Alex Garland is the writer behind some of the best films on this list. That includes the 10/10 Danny Boyle movies 28 Days Later and Sunshine, as well as the visceral Dredd reboot and the emotionally powerful Never Let Me Go. He was also the director of the fantastic Ex Machina, so expectations going into Annihilation are pretty damn high. So, does it – and can it – shoulder the weight of the hype?
The answer is yes, just about. As we’ve come to expect from Garland, Annihilation is an innovative, original film that tackles a vaguely familiar subject matter in a fresh and atypical way.
It opens with the arrival of a mysterious extra-terrestrial object that lands near a lighthouse that is otherwise located nowhere in particular. Fast-forward three years and Lena, played by Natalie Portman, is being interrogated after what appears to be a traumatic and confusing event. The film is then dedicated to recounting what happened in the weeks prior to this interview. This mostly focuses on Lena partnering with four other women to venture into the ‘shimmer’, an expanding, soapy bubble that now encompasses several miles of thick vegetation surrounding the impact site.
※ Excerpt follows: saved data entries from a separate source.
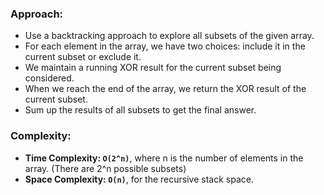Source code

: ### Approach:
- Use a backtracking approach to explore all subsets of the given array.
- For each element in the array, we have two choices: include it in the current subset or exclude it.
- We maintain a running XOR result for the current subset being considered.
- When we reach the end of the array, we return the XOR result of the current subset.
- Sum up the results of all subsets to get the final answer.
​
### Complexity:
- **Time Complexity: `O(2^n)`**, where n is the number of elements in the array. (There are 2^n possible subsets)
- **Space Complexity: `O(n)`**, for the recursive stack space.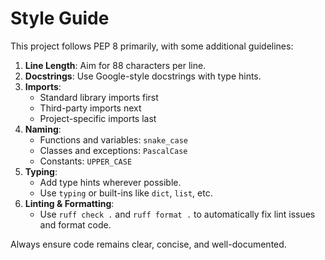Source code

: # Style Guide

This project follows PEP 8 primarily, with some additional guidelines:

1. **Line Length**: Aim for 88 characters per line.  
2. **Docstrings**: Use Google-style docstrings with type hints.  
3. **Imports**: 
   - Standard library imports first
   - Third-party imports next
   - Project-specific imports last
4. **Naming**:
   - Functions and variables: `snake_case`
   - Classes and exceptions: `PascalCase`
   - Constants: `UPPER_CASE`
5. **Typing**: 
   - Add type hints wherever possible.
   - Use `typing` or built-ins like `dict`, `list`, etc.
6. **Linting & Formatting**: 
   - Use `ruff check .` and `ruff format .` to automatically fix lint issues and format code.

Always ensure code remains clear, concise, and well-documented. 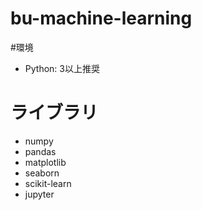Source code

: # bu-machine-learning

#環境
- Python: 3以上推奨

# ライブラリ
- numpy
- pandas
- matplotlib
- seaborn
- scikit-learn
- jupyter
Naturally, the situation is more nuanced than that. Lena’s husband Kane, played by the talented actor with two first names Oscar Isaac, was among the military personnel sent in to investigate the shimmer a year prior. He, unlike everyone else that has ever attempted to enter it, somehow managed to return – albeit with a near total memory loss. This inspires Lena to venture inside herself and figure out the secrets within.
Annihilation has an almost dream-like quality, with the surreal, oil-like visuals giving it an aesthetic unlike any other sci fi I can think of. The vivid hues of green, purple and cyan create a compelling and believable sense of place, and the emergence of a DNA-inspired narrative makes it all the more captivating (there are tiny flickers of Evolution in here, but Annihilation is executed a hundred times more convincingly).
The story cracks a tiny bit here and there: you’ll have to suspend disbelief a a few times and stop yourself from asking ‘why don’t they just …’ probably one too many times, but overall the plot is tight and focused enough to be engaging throughout. It’s also worth mentioning that it features an almost entirely female cast with a number of prominent non-white roles and, importantly, makes no big deal of it whatsoever in the best possible way. The gender and race of the cast is almost entirely irrelevant to the plot, and all the better for it. Overall, Annihilation aims for something new, different and challenging. It succeeds in almost all of its goals, only let down by the occasional character trope that undermines what is otherwise a serious and cerebral film. Bring your brain and your attention with you, and Annihilation will reward you with an intellectual, visually stunning treat.